> ACTION ITEM
When duplicating the records beneath this instruction, omit every picture and keep all else exact.

Items from a data source
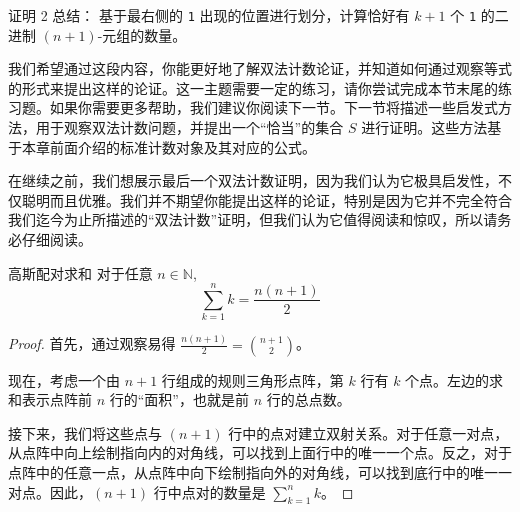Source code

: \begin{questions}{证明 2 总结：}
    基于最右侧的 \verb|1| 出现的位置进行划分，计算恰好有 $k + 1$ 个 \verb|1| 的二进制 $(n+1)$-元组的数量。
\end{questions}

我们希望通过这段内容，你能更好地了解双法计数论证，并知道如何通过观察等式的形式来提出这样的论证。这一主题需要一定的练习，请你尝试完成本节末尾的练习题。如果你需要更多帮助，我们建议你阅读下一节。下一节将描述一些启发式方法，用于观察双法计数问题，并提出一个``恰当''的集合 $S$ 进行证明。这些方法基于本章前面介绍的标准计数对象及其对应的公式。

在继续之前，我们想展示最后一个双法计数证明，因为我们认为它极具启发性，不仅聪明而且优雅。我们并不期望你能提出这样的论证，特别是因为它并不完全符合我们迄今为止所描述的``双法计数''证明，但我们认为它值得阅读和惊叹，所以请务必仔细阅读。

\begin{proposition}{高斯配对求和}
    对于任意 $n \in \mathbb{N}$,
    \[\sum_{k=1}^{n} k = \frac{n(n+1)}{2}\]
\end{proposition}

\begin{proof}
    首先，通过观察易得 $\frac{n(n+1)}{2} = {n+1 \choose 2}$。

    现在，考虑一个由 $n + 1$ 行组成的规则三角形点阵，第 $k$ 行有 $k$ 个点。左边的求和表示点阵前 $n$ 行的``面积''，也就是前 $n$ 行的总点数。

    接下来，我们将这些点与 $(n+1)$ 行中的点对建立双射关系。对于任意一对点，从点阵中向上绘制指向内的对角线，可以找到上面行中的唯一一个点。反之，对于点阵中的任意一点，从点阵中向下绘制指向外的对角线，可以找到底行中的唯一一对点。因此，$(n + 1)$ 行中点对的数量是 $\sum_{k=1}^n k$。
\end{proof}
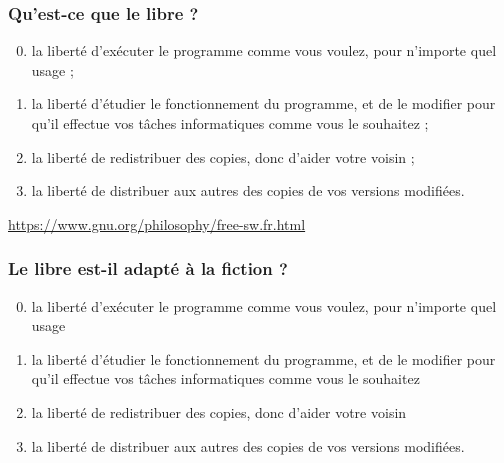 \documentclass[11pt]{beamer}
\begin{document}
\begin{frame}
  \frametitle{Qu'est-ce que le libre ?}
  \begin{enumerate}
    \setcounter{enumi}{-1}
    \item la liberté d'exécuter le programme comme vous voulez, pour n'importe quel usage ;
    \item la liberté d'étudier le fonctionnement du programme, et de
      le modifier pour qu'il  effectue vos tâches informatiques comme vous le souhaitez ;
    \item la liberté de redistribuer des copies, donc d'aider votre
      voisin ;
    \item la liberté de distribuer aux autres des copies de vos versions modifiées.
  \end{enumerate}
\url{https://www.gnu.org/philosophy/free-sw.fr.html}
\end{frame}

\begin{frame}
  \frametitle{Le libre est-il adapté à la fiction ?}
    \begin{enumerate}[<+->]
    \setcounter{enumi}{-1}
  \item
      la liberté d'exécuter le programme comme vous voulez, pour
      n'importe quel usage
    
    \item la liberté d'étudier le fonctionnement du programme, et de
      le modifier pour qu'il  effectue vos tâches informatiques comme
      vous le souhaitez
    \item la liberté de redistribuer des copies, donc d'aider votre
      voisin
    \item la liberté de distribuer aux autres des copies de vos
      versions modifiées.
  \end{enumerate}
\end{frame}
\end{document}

> COMPLETED TASK
Source code

: \begin{questions}{证明 2 总结：}
    基于最右侧的 \verb|1| 出现的位置进行划分，计算恰好有 $k + 1$ 个 \verb|1| 的二进制 $(n+1)$-元组的数量。
\end{questions}

我们希望通过这段内容，你能更好地了解双法计数论证，并知道如何通过观察等式的形式来提出这样的论证。这一主题需要一定的练习，请你尝试完成本节末尾的练习题。如果你需要更多帮助，我们建议你阅读下一节。下一节将描述一些启发式方法，用于观察双法计数问题，并提出一个``恰当''的集合 $S$ 进行证明。这些方法基于本章前面介绍的标准计数对象及其对应的公式。

在继续之前，我们想展示最后一个双法计数证明，因为我们认为它极具启发性，不仅聪明而且优雅。我们并不期望你能提出这样的论证，特别是因为它并不完全符合我们迄今为止所描述的``双法计数''证明，但我们认为它值得阅读和惊叹，所以请务必仔细阅读。

\begin{proposition}{高斯配对求和}
    对于任意 $n \in \mathbb{N}$,
    \[\sum_{k=1}^{n} k = \frac{n(n+1)}{2}\]
\end{proposition}

\begin{proof}
    首先，通过观察易得 $\frac{n(n+1)}{2} = {n+1 \choose 2}$。

    现在，考虑一个由 $n + 1$ 行组成的规则三角形点阵，第 $k$ 行有 $k$ 个点。左边的求和表示点阵前 $n$ 行的``面积''，也就是前 $n$ 行的总点数。

    接下来，我们将这些点与 $(n+1)$ 行中的点对建立双射关系。对于任意一对点，从点阵中向上绘制指向内的对角线，可以找到上面行中的唯一一个点。反之，对于点阵中的任意一点，从点阵中向下绘制指向外的对角线，可以找到底行中的唯一一对点。因此，$(n + 1)$ 行中点对的数量是 $\sum_{k=1}^n k$。
\end{proof}
 \documentclass[11pt]{beamer}
\begin{document}
\begin{frame}
  \frametitle{Qu'est-ce que le libre ?}
  \begin{enumerate}
    \setcounter{enumi}{-1}
    \item la liberté d'exécuter le programme comme vous voulez, pour n'importe quel usage ;
    \item la liberté d'étudier le fonctionnement du programme, et de
      le modifier pour qu'il  effectue vos tâches informatiques comme vous le souhaitez ;
    \item la liberté de redistribuer des copies, donc d'aider votre
      voisin ;
    \item la liberté de distribuer aux autres des copies de vos versions modifiées.
  \end{enumerate}
\url{https://www.gnu.org/philosophy/free-sw.fr.html}
\end{frame}

\begin{frame}
  \frametitle{Le libre est-il adapté à la fiction ?}
    \begin{enumerate}[<+->]
    \setcounter{enumi}{-1}
  \item
      la liberté d'exécuter le programme comme vous voulez, pour
      n'importe quel usage
    
    \item la liberté d'étudier le fonctionnement du programme, et de
      le modifier pour qu'il  effectue vos tâches informatiques comme
      vous le souhaitez
    \item la liberté de redistribuer des copies, donc d'aider votre
      voisin
    \item la liberté de distribuer aux autres des copies de vos
      versions modifiées.
  \end{enumerate}
\end{frame}
\end{document}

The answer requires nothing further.